■ **How to complete this task**: In the entries that follow, repeat exactly the lines from the one that has "# Accounting for" through the one that has "In this repository", but omit pictures.

((

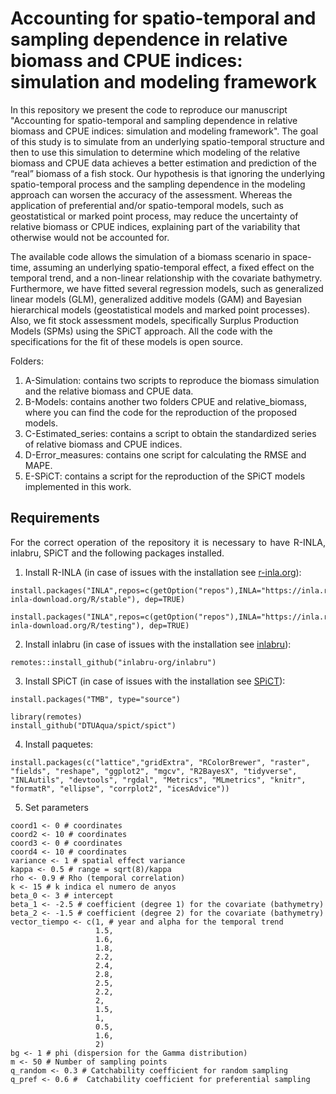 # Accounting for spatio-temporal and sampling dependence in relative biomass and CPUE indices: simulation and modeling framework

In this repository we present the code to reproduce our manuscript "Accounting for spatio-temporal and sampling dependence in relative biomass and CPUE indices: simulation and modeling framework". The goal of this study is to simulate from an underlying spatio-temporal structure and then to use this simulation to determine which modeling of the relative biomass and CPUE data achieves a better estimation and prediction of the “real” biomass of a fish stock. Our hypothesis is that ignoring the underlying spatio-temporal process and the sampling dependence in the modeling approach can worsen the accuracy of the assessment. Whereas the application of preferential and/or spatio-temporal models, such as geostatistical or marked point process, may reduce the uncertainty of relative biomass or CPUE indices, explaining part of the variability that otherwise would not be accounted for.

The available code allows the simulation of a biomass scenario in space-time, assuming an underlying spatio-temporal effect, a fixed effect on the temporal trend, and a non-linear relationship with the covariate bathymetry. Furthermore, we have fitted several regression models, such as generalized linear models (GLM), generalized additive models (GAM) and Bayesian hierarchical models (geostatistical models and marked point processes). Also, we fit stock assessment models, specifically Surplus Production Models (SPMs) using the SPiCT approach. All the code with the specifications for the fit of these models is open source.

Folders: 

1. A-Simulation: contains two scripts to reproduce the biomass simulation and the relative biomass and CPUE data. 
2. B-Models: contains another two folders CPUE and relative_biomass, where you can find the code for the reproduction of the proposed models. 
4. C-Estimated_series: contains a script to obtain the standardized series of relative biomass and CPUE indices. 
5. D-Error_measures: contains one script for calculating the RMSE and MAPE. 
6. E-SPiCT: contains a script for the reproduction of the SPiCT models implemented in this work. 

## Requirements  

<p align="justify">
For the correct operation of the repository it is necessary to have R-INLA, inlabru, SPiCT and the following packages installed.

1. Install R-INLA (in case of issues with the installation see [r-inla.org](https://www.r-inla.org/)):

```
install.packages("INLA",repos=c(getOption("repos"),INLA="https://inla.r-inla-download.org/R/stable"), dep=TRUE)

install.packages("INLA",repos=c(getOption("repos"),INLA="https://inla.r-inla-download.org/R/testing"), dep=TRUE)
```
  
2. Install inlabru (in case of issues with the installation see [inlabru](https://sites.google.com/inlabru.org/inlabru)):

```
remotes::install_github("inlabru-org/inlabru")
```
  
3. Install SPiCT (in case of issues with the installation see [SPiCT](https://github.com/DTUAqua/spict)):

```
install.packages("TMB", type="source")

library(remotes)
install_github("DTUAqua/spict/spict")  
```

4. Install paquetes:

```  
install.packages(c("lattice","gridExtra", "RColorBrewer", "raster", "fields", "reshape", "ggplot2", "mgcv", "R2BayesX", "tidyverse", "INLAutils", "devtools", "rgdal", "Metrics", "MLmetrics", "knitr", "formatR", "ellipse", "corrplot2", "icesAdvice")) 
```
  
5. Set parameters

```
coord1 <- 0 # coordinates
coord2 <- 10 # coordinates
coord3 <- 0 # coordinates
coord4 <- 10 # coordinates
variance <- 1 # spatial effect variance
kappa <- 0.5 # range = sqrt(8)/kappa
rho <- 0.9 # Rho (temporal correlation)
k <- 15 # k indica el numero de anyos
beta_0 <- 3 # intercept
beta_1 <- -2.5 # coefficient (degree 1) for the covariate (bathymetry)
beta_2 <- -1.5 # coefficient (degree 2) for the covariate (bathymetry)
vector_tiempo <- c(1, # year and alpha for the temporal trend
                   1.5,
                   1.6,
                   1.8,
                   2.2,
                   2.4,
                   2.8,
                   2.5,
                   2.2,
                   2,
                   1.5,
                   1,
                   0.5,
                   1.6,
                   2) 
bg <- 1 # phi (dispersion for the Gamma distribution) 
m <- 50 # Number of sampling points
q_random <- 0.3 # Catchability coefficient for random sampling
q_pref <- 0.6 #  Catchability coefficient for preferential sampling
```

))
((

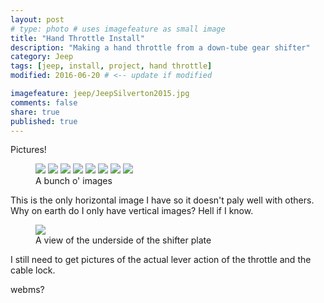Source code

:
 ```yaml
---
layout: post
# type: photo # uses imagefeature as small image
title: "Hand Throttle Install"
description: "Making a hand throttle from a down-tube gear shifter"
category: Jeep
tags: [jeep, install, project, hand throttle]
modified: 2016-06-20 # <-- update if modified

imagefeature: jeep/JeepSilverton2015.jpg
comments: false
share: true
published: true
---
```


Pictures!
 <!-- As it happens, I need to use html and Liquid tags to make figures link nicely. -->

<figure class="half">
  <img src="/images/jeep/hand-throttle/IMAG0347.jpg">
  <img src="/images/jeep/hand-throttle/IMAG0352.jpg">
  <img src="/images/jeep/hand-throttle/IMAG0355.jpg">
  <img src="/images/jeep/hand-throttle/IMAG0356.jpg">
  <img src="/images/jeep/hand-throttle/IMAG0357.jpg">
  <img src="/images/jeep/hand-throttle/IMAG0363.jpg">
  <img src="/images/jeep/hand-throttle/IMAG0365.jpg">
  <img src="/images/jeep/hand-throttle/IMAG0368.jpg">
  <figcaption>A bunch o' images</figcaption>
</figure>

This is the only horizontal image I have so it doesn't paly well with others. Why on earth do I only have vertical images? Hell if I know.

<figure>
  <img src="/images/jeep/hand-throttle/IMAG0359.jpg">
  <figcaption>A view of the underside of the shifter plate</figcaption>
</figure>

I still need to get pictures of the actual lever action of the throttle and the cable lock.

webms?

))

■ **Response**:
 # Accounting for spatio-temporal and sampling dependence in relative biomass and CPUE indices: simulation and modeling framework

In this repository we present the code to reproduce our manuscript "Accounting for spatio-temporal and sampling dependence in relative biomass and CPUE indices: simulation and modeling framework". The goal of this study is to simulate from an underlying spatio-temporal structure and then to use this simulation to determine which modeling of the relative biomass and CPUE data achieves a better estimation and prediction of the “real” biomass of a fish stock. Our hypothesis is that ignoring the underlying spatio-temporal process and the sampling dependence in the modeling approach can worsen the accuracy of the assessment. Whereas the application of preferential and/or spatio-temporal models, such as geostatistical or marked point process, may reduce the uncertainty of relative biomass or CPUE indices, explaining part of the variability that otherwise would not be accounted for.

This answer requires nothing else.